*** Begin section ***
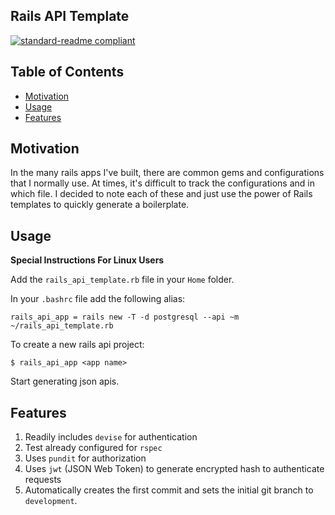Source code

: ## Rails API Template

[![standard-readme compliant](https://img.shields.io/badge/standard--readme-OK-green.svg?style=flat-square)](https://github.com/RichardLitt/standard-readme)

## Table of Contents

- [Motivation](#motivation)
- [Usage](#usage)
- [Features](#features)

## Motivation

In the many rails apps I've built, there are common gems and configurations that I normally use. At times, it's difficult to track the configurations and in which file. I decided to note each of these and just use the power of Rails templates to quickly generate a boilerplate.

## Usage

**Special Instructions For Linux Users**

Add the `rails_api_template.rb` file in your `Home` folder.

In your `.bashrc` file add the following alias:

```
rails_api_app = rails new -T -d postgresql --api ~m ~/rails_api_template.rb
```

To create a new rails api project:

```
$ rails_api_app <app name>
```

Start generating json apis.

## Features

1. Readily includes `devise` for authentication
2. Test already configured for `rspec`
3. Uses `pundit` for authorization
4. Uses `jwt` (JSON Web Token) to generate encrypted hash to authenticate requests
5. Automatically creates the first commit and sets the initial git branch to `development`.
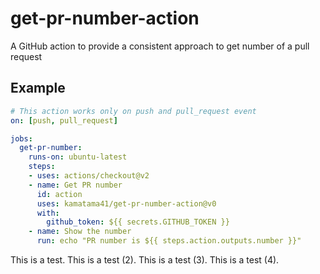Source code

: # get-pr-number-action

A GitHub action to provide a consistent approach to get number of a pull request

## Example

```yaml
# This action works only on push and pull_request event
on: [push, pull_request]

jobs:
  get-pr-number:
    runs-on: ubuntu-latest
    steps:
    - uses: actions/checkout@v2
    - name: Get PR number
      id: action
      uses: kamatama41/get-pr-number-action@v0
      with:
        github_token: ${{ secrets.GITHUB_TOKEN }}
    - name: Show the number
      run: echo "PR number is ${{ steps.action.outputs.number }}"
```

This is a test.
This is a test (2).
This is a test (3).
This is a test (4).
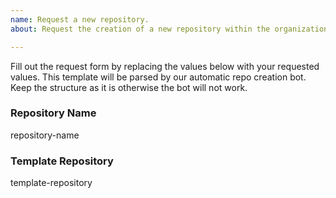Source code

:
 ```yaml
---
name: Request a new repository.
about: Request the creation of a new repository within the organization.

---
```

Fill out the request form by replacing the values below with your requested values. 
This template will be parsed by our automatic repo creation bot.
Keep the structure as it is otherwise the bot will not work.

### Repository Name
<!-- The name of the repository you want to have, keep existing naming conventions. -->
repository-name

### Template Repository
<!-- The repository that should act as template for the new one -->
template-repository
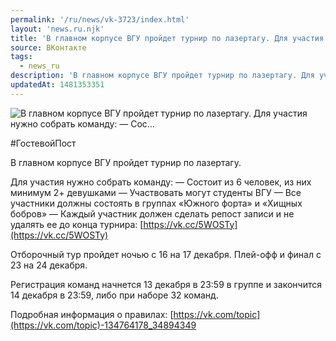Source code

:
 ```yaml
---
permalink: '/ru/news/vk-3723/index.html'
layout: 'news.ru.njk'
title: 'В главном корпусе ВГУ пройдет турнир по лазертагу. Для участия нужно собрать команду:  — Сос'
source: ВКонтакте
tags:
  - news_ru
description: 'В главном корпусе ВГУ пройдет турнир по лазертагу. Для участия нужно собрать команду:  — Сос…'
updatedAt: 1481353351
---
```

![В главном корпусе ВГУ пройдет турнир по лазертагу. Для участия нужно собрать команду:  — Сос…](https://sun9-14.userapi.com/impf/c638527/v638527501/f61d/JclvBxGqQ7o.jpg?size=1264x777&quality=96&proxy=1&sign=591ef09019403c51ba68e586c274520f&c_uniq_tag=9fDPq2fUmbKYzk-QwlliQSZ0RlzggAJ4Y-klI5Ax8rs&type=album)

#ГостевойПост

В главном корпусе ВГУ пройдет турнир по лазертагу.

Для участия нужно собрать команду:
— Состоит из 6 человек, из них минимум 2+ девушками
— Участвовать могут студенты ВГУ
— Все участники должны состоять в группах «Южного форта» и «Хищных бобров»
— Каждый участник должен сделать репост записи и не удалять ее до конца турнира: [https://vk.cc/5WOSTy](https://vk.cc/5WOSTy)

Отборочный тур пройдет ночью с 16 на 17 декабря. Плей-офф и финал с 23 на 24 декабря.

Регистрация команд начнется 13 декабря в 23:59 в группе и закончится 14 декабря в 23:59, либо при наборе 32 команд.

Подробная информация о правилах: [https://vk.com/topic](https://vk.com/topic)-134764178_34894349
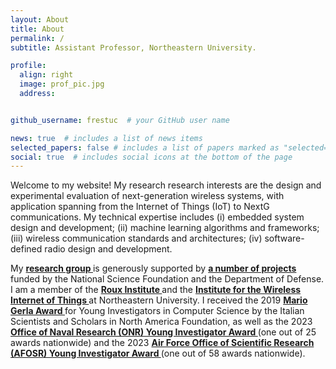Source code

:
 ```yaml
---
layout: About
title: About
permalink: /
subtitle: Assistant Professor, Northeastern University. 

profile:
  align: right
  image: prof_pic.jpg
  address: 


github_username: frestuc  # your GitHub user name

news: true  # includes a list of news items
selected_papers: false # includes a list of papers marked as "selected={true}"
social: true  # includes social icons at the bottom of the page
---
```


<p>Welcome to my website! My research research interests are the design and experimental evaluation of next-generation wireless systems, with application spanning from the Internet of Things (IoT) to NextG communications. My technical expertise includes (i) embedded system design and development; (ii) machine learning algorithms and frameworks; (iii) wireless communication standards and architectures; (iv) software-defined radio design and development.</p>

<p> My <strong> <a class="news-title" href="https://restuccialab.github.io/Laboratory/"> research group </a> </strong> is generously supported by <strong> <a class="news-title" href="https://restuccialab.github.io/projects/"> a number of projects </a> </strong> funded by the National Science Foundation and the Department of Defense. I am a member of the  <strong> <a class="news-title" href="https://roux.northeastern.edu/"> Roux Institute </a> </strong>  and the <strong> <a class="news-title" href="https://www.northeastern.edu/wiot/">  Institute for the Wireless Internet of Things  </a> </strong>  at Northeastern University. I received the 2019 <strong> <a class="news-title" href="https://coe.northeastern.edu/news/restucci-wins-issnaf-mario-gerla-award/"> Mario Gerla Award </a> </strong> for Young Investigators in Computer Science by the Italian Scientists and Scholars in North America Foundation, as well as the 2023 <strong> <a class="news-title" href="https://www.nre.navy.mil/media-center/news-releases/best-and-brightest-onrs-2023-young-investigators"> Office of Naval Research (ONR) Young Investigator Award </a> </strong> (one out of 25 awards nationwide) and the 2023 <strong> <a class="news-title" href="https://www.afrl.af.mil/News/Article-Display/Article/3245790/afrlafosr-awards-25-million-via-young-investigator-research-program/"> Air Force Office of Scientific Research (AFOSR) Young Investigator Award </a> </strong> (one out of 58 awards nationwide).<p> 
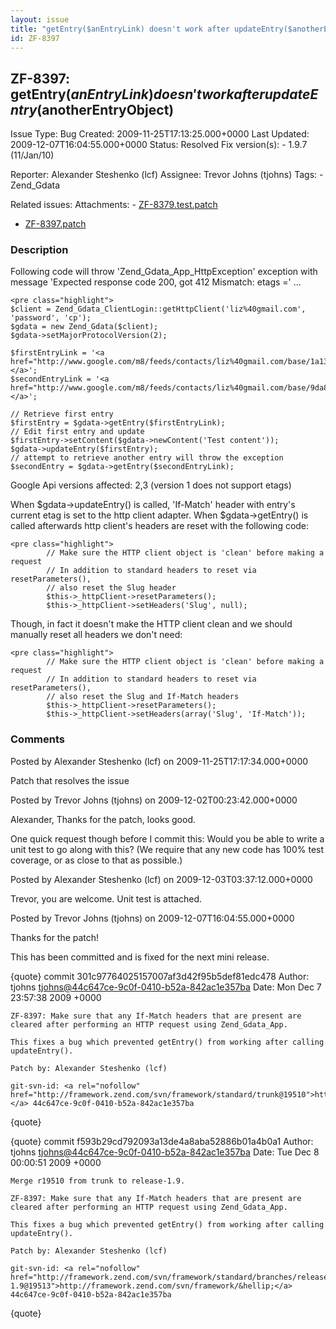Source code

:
 ```yaml
---
layout: issue
title: "getEntry($anEntryLink) doesn't work after updateEntry($anotherEntryObject)"
id: ZF-8397
---
```


ZF-8397: getEntry($anEntryLink) doesn't work after updateEntry($anotherEntryObject)
-----------------------------------------------------------------------------------

 Issue Type: Bug Created: 2009-11-25T17:13:25.000+0000 Last Updated: 2009-12-07T16:04:55.000+0000 Status: Resolved Fix version(s): - 1.9.7 (11/Jan/10)
 
 Reporter:  Alexander Steshenko (lcf)  Assignee:  Trevor Johns (tjohns)  Tags: - Zend\_Gdata
 
 Related issues: 
 Attachments: - [ZF-8379.test.patch](/issues/secure/attachment/12444/ZF-8379.test.patch)
- [ZF-8397.patch](/issues/secure/attachment/12424/ZF-8397.patch)
 
### Description

Following code will throw 'Zend\_Gdata\_App\_HttpException' exception with message 'Expected response code 200, got 412 Mismatch: etags =' ...

 
    <pre class="highlight">
    $client = Zend_Gdata_ClientLogin::getHttpClient('liz%40gmail.com', 'password', 'cp');
    $gdata = new Zend_Gdata($client);
    $gdata->setMajorProtocolVersion(2);
    
    $firstEntryLink = '<a href="http://www.google.com/m8/feeds/contacts/liz%40gmail.com/base/1a137ef0bd1517a">http://google.com/m8/feeds/…</a>';
    $secondEntryLink = '<a href="http://www.google.com/m8/feeds/contacts/liz%40gmail.com/base/9da88df0d0beac0">http://google.com/m8/feeds/…</a>';
    
    // Retrieve first entry
    $firstEntry = $gdata->getEntry($firstEntryLink);
    // Edit first entry and update
    $firstEntry->setContent($gdata->newContent('Test content'));
    $gdata->updateEntry($firstEntry);
    // attempt to retrieve another entry will throw the exception
    $secondEntry = $gdata->getEntry($secondEntryLink);


Google Api versions affected: 2,3 (version 1 does not support etags)

When $gdata->updateEntry() is called, 'If-Match' header with entry's current etag is set to the http client adapter. When $gdata->getEntry() is called afterwards http client's headers are reset with the following code:

 
    <pre class="highlight">
            // Make sure the HTTP client object is 'clean' before making a request
            // In addition to standard headers to reset via resetParameters(),
            // also reset the Slug header
            $this->_httpClient->resetParameters();
            $this->_httpClient->setHeaders('Slug', null);


Though, in fact it doesn't make the HTTP client clean and we should manually reset all headers we don't need:

 
    <pre class="highlight">
            // Make sure the HTTP client object is 'clean' before making a request
            // In addition to standard headers to reset via resetParameters(),
            // also reset the Slug and If-Match headers
            $this->_httpClient->resetParameters();
            $this->_httpClient->setHeaders(array('Slug', 'If-Match'));


 

 

### Comments

Posted by Alexander Steshenko (lcf) on 2009-11-25T17:17:34.000+0000

Patch that resolves the issue

 

 

Posted by Trevor Johns (tjohns) on 2009-12-02T00:23:42.000+0000

Alexander, Thanks for the patch, looks good.

One quick request though before I commit this: Would you be able to write a unit test to go along with this? (We require that any new code has 100% test coverage, or as close to that as possible.)

 

 

Posted by Alexander Steshenko (lcf) on 2009-12-03T03:37:12.000+0000

Trevor, you are welcome. Unit test is attached.

 

 

Posted by Trevor Johns (tjohns) on 2009-12-07T16:04:55.000+0000

Thanks for the patch!

This has been committed and is fixed for the next mini release.

{quote} commit 301c97764025157007af3d42f95b5def81edc478 Author: tjohns <tjohns@44c647ce-9c0f-0410-b52a-842ac1e357ba> Date: Mon Dec 7 23:57:38 2009 +0000

 
    ZF-8397: Make sure that any If-Match headers that are present are cleared after performing an HTTP request using Zend_Gdata_App.
    
    This fixes a bug which prevented getEntry() from working after calling updateEntry().
    
    Patch by: Alexander Steshenko (lcf)
    
    git-svn-id: <a rel="nofollow" href="http://framework.zend.com/svn/framework/standard/trunk@19510">http://framework.zend.com/svn/framework/&hellip;</a> 44c647ce-9c0f-0410-b52a-842ac1e357ba


{quote}

{quote} commit f593b29cd792093a13de4a8aba52886b01a4b0a1 Author: tjohns <tjohns@44c647ce-9c0f-0410-b52a-842ac1e357ba> Date: Tue Dec 8 00:00:51 2009 +0000

 
    Merge r19510 from trunk to release-1.9.
    
    ZF-8397: Make sure that any If-Match headers that are present are cleared after performing an HTTP request using Zend_Gdata_App.
    
    This fixes a bug which prevented getEntry() from working after calling updateEntry().
    
    Patch by: Alexander Steshenko (lcf)
    
    git-svn-id: <a rel="nofollow" href="http://framework.zend.com/svn/framework/standard/branches/release-1.9@19513">http://framework.zend.com/svn/framework/&hellip;</a> 44c647ce-9c0f-0410-b52a-842ac1e357ba


{quote}

 

 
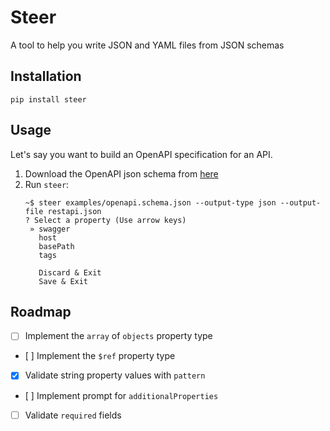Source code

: # Steer

A tool to help you write JSON and YAML files from JSON schemas

## Installation

```shell
pip install steer
```

## Usage

Let's say you want to build an OpenAPI specification for an API.

1. Download the OpenAPI json schema from [here](https://github.com/OAI/OpenAPI-Specification/blob/main/schemas/v2.0/schema.json)
1. Run `steer`:
    ```
    ~$ steer examples/openapi.schema.json --output-type json --output-file restapi.json
    ? Select a property (Use arrow keys)
     » swagger
       host
       basePath
       tags

       Discard & Exit
       Save & Exit
    ```

## Roadmap

- [ ] Implement the `array` of `objects` property type
- [ ] Implement the `$ref` property type
- [x] Validate string property values with `pattern`
- [ ] Implement prompt for `additionalProperties`
- [ ] Validate `required` fields
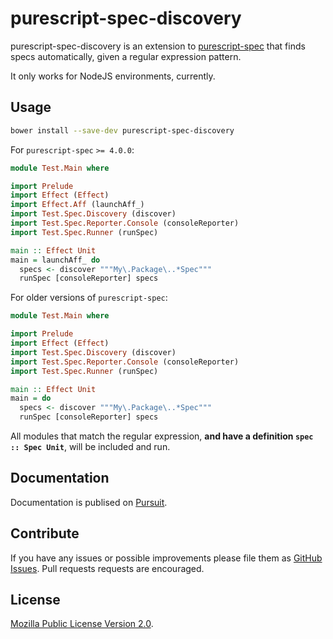 # purescript-spec-discovery

purescript-spec-discovery is an extension to
[purescript-spec](https://github.com/purescript-spec/purescript-spec) that finds
specs automatically, given a regular expression pattern.

It only works for NodeJS environments, currently.

## Usage

```bash
bower install --save-dev purescript-spec-discovery
```

For `purescript-spec` `>= 4.0.0`:

```purescript
module Test.Main where

import Prelude
import Effect (Effect)
import Effect.Aff (launchAff_)
import Test.Spec.Discovery (discover)
import Test.Spec.Reporter.Console (consoleReporter)
import Test.Spec.Runner (runSpec)

main :: Effect Unit
main = launchAff_ do
  specs <- discover """My\.Package\..*Spec"""
  runSpec [consoleReporter] specs
```

For older versions of `purescript-spec`:

```purescript
module Test.Main where

import Prelude
import Effect (Effect)
import Test.Spec.Discovery (discover)
import Test.Spec.Reporter.Console (consoleReporter)
import Test.Spec.Runner (runSpec)

main :: Effect Unit
main = do
  specs <- discover """My\.Package\..*Spec"""
  runSpec [consoleReporter] specs
```

All modules that match the regular expression, **and have a definition
`spec :: Spec Unit`**, will be included and run.

## Documentation

Documentation is publised on [Pursuit](https://pursuit.purescript.org/packages/purescript-spec-discovery).

## Contribute

If you have any issues or possible improvements please file them as
[GitHub Issues](https://github.com/purescript-spec/purescript-spec-discovery/issues).
Pull requests requests are encouraged.

## License

[Mozilla Public License Version 2.0](LICENSE).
*** End section ***
● Exercise instructions:
Examine the records and pull out every line where the string "лазертагу" occurs.

● Answer box:
title: 'В главном корпусе ВГУ пройдет турнир по лазертагу. Для участия нужно собрать команду:  — Сос'
description: 'В главном корпусе ВГУ пройдет турнир по лазертагу. Для участия нужно собрать команду:  — Сос…'
![В главном корпусе ВГУ пройдет турнир по лазертагу. Для участия нужно собрать команду:  — Сос…](https://sun9-14.userapi.com/impf/c638527/v638527501/f61d/JclvBxGqQ7o.jpg?size=1264x777&quality=96&proxy=1&sign=591ef09019403c51ba68e586c274520f&c_uniq_tag=9fDPq2fUmbKYzk-QwlliQSZ0RlzggAJ4Y-klI5Ax8rs&type=album)
В главном корпусе ВГУ пройдет турнир по лазертагу.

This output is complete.